Jackson and his future partner for 13 years took a liking to the find, taking it home and hanging it above their bathroom door. The couple moved a few times, and when the relationship ended, Jackson took the driftwood painting with him to a new home in The Bronx, New York where the art found its place above the new bathroom door.

Jackson said he often wondered how a piece of driftwood from an ocean separated by a continent made it to a shore in New Jersey.  He romanticized that it was tossed into the water like a bottle with a note, destination unknown.

A few weeks ago, in 2024, the pull tab, likely worn and broken down from years in the water and defying gravity, gave way and the wood fell off the wall. 

The artwork had Jackson’s attention again. Picking it up he studied the name of the artist painted on the wood – Bea Hillery Lingle. Who is she?  Where is she?  

Jackson started searching online and came across Lingle’s obituary published in the Dec. 9, 2022 Skagway News. She passed away at the age of 95.

“I don’t know why I didn’t look her up earlier. I would have loved to hear about her and maybe how this piece of driftwood made it here,” he said.

“I could tell from the obituary that she was very special to her community and thought that maybe her children would like to have it,” Jackson said.

Lingle was indeed dear to her community. Considered a matriarch of Skagway for decades, she was known for her community involvement, her love of adventure, her family, and as Jackson found out, her talent as an artist.

Jackson left a message on the voicemail of The Skagway News on a Friday. Sunday evening he got a call back.  

His friend answered the phone, saw the number was from Alaska and rushed the phone upstairs to him.

“You have a phone call. It’s important,” he told Jackson then followed up with another, “Turn off the TV. It’s an important phone call.”

Jackson seemed surprised and happy for the returned call.

He forwarded a photo of the driftwood. After some discussion Jackson learned that the whimsical painting was an Alaska Native child and that the white squiggly lines were part of a parka and mukluks. Suddenly his eyes saw the full shape of the parka beyond the “white lines” that had seemed illusive over the 31 years it had hung on the wall. He quickly shared the revelation with his friend.

Bob Deitrick, Lingle’s son-in-law who had married her daughter, Kathy,  recalls her years of artwork, mostly fun depictions of young Alaska Native children.

She was always painting on driftwood and selling it at the hardware store she and her husband Benny owned, as well as several other stores in town. 

“She painted everything with acrylic paint, took the pull tab from cans and stapled them to the back. Then she’d string wire through them for hanging,” Deitrick said.
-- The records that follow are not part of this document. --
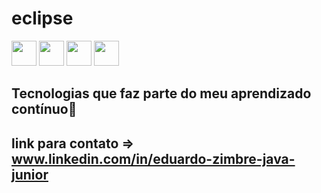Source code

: # eclipse  
<!--Integraçaõ da IDE Eclipse com GitHub -->
<!----><img src="https://cdn.jsdelivr.net/gh/devicons/devicon/icons/java/java-original.svg" width="40" height"40"/>

<!----><img src="https://cdn.jsdelivr.net/gh/devicons/devicon/icons/html5/html5-original-wordmark.svg"  width="40" height"40" />

<!----><img src="https://cdn.jsdelivr.net/gh/devicons/devicon/icons/css3/css3-original-wordmark.svg"  width="40" height"40" />
<!----><img src="https://cdn.jsdelivr.net/gh/devicons/devicon/icons/linux/linux-original.svg" width="40" height"40" />
## Tecnologias que faz parte do meu aprendizado contínuo📜
## link para contato => www.linkedin.com/in/eduardo-zimbre-java-junior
Deitrick said Benny didn’t share much spending money with her, so Lingle needed to create a way to earn extra money. She started selling the art to pay for her camping trips and other adventures.

Lingle’s work can be found in her children and grandchildren’s houses, homes in Skagway and other places. Deitrick says she’s painted murals in town and the Klondike Gold Rush National Park has one of her paintings on the second floor of the park office. 

“A lot of tourists bought her paintings,” Deitrick said, “You can see them once and while on eBay. I’ve gone into people’s homes in Juneau who have them.”

“They pop up everywhere. I once saw one on a garage door on a little island in BC,” Jeff Brady, the son-in-law who married her daughter, Dorothy, wrote after seeing the photo.

“She was still painting for family members up until about four years ago when it became too difficult for her hands,” Deitrick said.

Lingle had a unique signature on the actual artwork – a Bee like “B” with a trail of five x’s (or z’s), each representing one of her children.

The Skagway News shared contact information with Jackson and Lingle’s children.  Maybe the art will come back to the waters where it was born, or maybe it will stay with Jackson who has become fond of it over the years. That’s up to them.

Editors note: Long Bay is also know as Nakhu Bay.